Snowpiercer (2013): Movie Review

Poster of Snowpiercer movie

AI Image for Snowpiercer (2013)

Recently, I watched Bong Joon-ho's Snowpiercer (2013). I have watched several of his films including popular Parasite (2019), and the raw, chaotic energy of this one gripped me right from the opening act. It starts with atmospheric audio reports of planes dispersing the cooling agent CW7, setting up the ice age context before dropping us into the bleak, silent misery of the train's tail section. Curtis is introduced in this opening act, and his quiet defiance against the guards sets the tone of resistance to power.

Talking about the film: it follows Curtis leading a desperate revolt. The train is a literal class-based ecosystem where the poor are kept at the tail and the elite rule the engine. Minister Mason's speech captures this division perfectly, comparing the elite to hats on heads and the poor to shoes on feet. As the rebels push forward, Curtis faces brutal choices, like chasing the commander instead of saving his friends. Bong Joon-ho crafts the train as a mini-world, where kids are brainwashed with its revisionist history in a surreal school car, and the entire structure is kept in a delicate, closed balance of air, water, food, and population.

Unlike modern high-budget sci-fi blockbusters that rely on sterile CGI and clean action, this one feels intensely claustrophobic and dirty.
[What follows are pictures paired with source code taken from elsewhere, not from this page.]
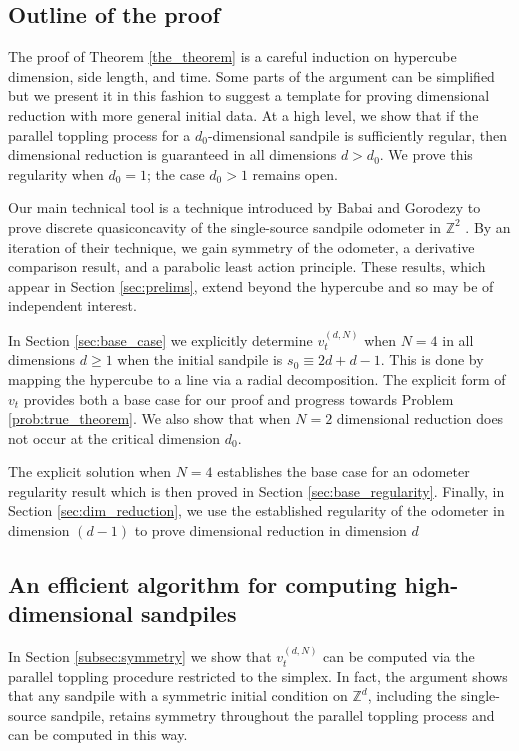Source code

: \documentclass[12pt]{amsart}
\newcommand{\Z}{\mathbb{Z}}
\begin{document}
	
	
	
	
	\subsection{Outline of the proof}
	The proof of Theorem \ref{the_theorem} is a careful induction on hypercube dimension, side length, and time. Some parts of the argument can be simplified 
	but we present it in this fashion to suggest a template for proving dimensional reduction with more general initial data. At a high level, 
	we show that if the parallel toppling process for a $d_0$-dimensional sandpile is sufficiently regular, then dimensional reduction is guaranteed 
	in all dimensions $d > d_0$. We prove this regularity when $d_0=1$; the case $d_0 > 1$ remains open. 
	
	
	Our main technical tool is a technique introduced by Babai and Gorodezy to prove discrete quasiconcavity of the single-source sandpile odometer in $\Z^2$ \cite{babai2007sandpile}. By an iteration of their technique, we gain symmetry of the odometer, a derivative comparison result, and a parabolic least action principle. These results, which appear in Section \ref{sec:prelims}, extend beyond the hypercube and so may be of independent interest. 
	
	
	In Section \ref{sec:base_case} we explicitly determine $v_t^{(d,N)}$ when $N=4$ in all dimensions $d \geq 1$ when the initial sandpile is $s_0 \equiv 2 d + d-1$. This is done by 
	mapping the hypercube to a line via a radial decomposition. The explicit form of $v_t$ provides both a base case for our proof and progress towards Problem \ref{prob:true_theorem}.	We also show that when $N=2$ dimensional reduction does not occur at the critical dimension $d_0$. 
	
	The explicit solution when $N=4$ establishes the base case for an odometer regularity result which is then proved in Section \ref{sec:base_regularity}. Finally, in Section \ref{sec:dim_reduction}, we use the established regularity of the odometer in dimension $(d-1)$ to prove dimensional reduction in dimension $d$ 
	
		\subsection*{An efficient algorithm for computing high-dimensional sandpiles}
	In Section \ref{subsec:symmetry} we show that $v_t^{(d,N)}$ can be computed via the parallel toppling procedure restricted to the simplex. In fact, the argument shows that any sandpile with a symmetric initial condition on $\Z^d$, including the single-source sandpile, retains symmetry throughout the parallel toppling process and can be computed in this way. 
	
\end{document}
The action is gritty, and the set designs feel incredibly tactile as the characters fight their way forward car by car, highlighting a theatrical, almost surreal style of characterisation. But it's the dark psychological weight that really hits. Near the end, Curtis makes a horrifying confession to the security expert, Namgoong Minsoo, about the train's early days. He confesses to killing a mother for her baby, only to be stopped when the tail section's leader, Gilliam, offered his own arm to save the child—who grew up to be Curtis's late friend, Edgar. It's a heavy, visceral moment that shifts Curtis from a simple hero to a reformed monster.

The climax upends the standard rebellion narrative. When Curtis finally reaches the engine, Wilford reveals that the entire revolt was a co-conspired population control mechanism planned with Gilliam, and even offers Curtis his position. Meanwhile, Namgoong, aided by his clairvoyant daughter Yona, has a different plan. He wasn't hoarding the drug Kronole to get high, but to blow open the external door to the outside. He noticed signs of a thaw, like a crashed airplane on a bridge becoming increasingly visible over the years.
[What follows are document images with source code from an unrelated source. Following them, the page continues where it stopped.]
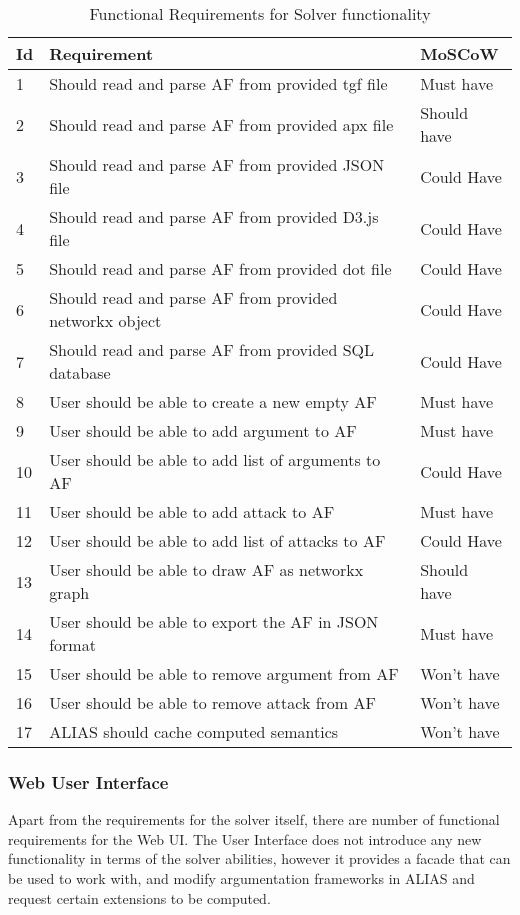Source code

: 	\begin{longtable}{|p{0.5cm}|p{10cm}|p{2.5cm}|}
		\caption{Functional Requirements for Solver functionality}
		\label{table:functReqFunctionality}\\
		\hline
		\textbf{Id} & \textbf{Requirement} & \textbf{MoSCoW}  \\ \hline \hline
		1 & Should read and parse AF from provided tgf file & Must have \\ \hline
		2 & Should read and parse AF from provided apx file & Should have \\ \hline
		3 & Should read and parse AF from provided JSON file & Could Have \\ \hline
		4 & Should read and parse AF from provided D3.js file & Could Have \\ \hline
		5 & Should read and parse AF from provided dot file & Could Have \\ \hline
		6 & Should read and parse AF from provided networkx object & Could Have \\ \hline
		7 & Should read and parse AF from provided SQL database & Could Have \\ \hline
		8 & User should be able to create a new empty AF & Must have \\ \hline
		9 & User should be able to add argument to AF & Must have \\ \hline
		10 & User should be able to add list of arguments to AF & Could Have \\ \hline
		11 & User should be able to add attack to AF & Must have \\ \hline
		12 & User should be able to add list of attacks to AF & Could Have \\ \hline
		13 & User should be able to draw AF as networkx graph & Should have \\ \hline
		14 & User should be able to export the AF in JSON format & Must have \\ \hline
		15 & User should be able to remove argument from AF & Won't have \\ \hline
		16 & User should be able to remove attack from AF & Won't have \\ \hline
		17 & ALIAS should cache computed semantics & Won't have \\ \hline
	\end{longtable}%

\subsubsection{Web User Interface} \label{section:WebUIRequirements}
Apart from the requirements for the solver itself, there are number of functional requirements for the Web UI. The User Interface does not introduce any new functionality in terms of the solver abilities, however it provides a facade that can be used to work with, and modify argumentation frameworks in ALIAS and request certain extensions to be computed.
In the end, it's a brilliant social satire on humanity's self-destructive structures. The rebellion fails to save the train, but the train itself is destroyed, leaving Yona and young Timmy as the sole survivors. After Curtis sacrifices his hand to save Timmy from the engine's gears, the kids step out into the snow to see a polar bear—a silent sign of life and a sliver of hope. It's a wild, bleak ride, and while the dark twists might not be for everyone, it's a cinematic experience that stays with you.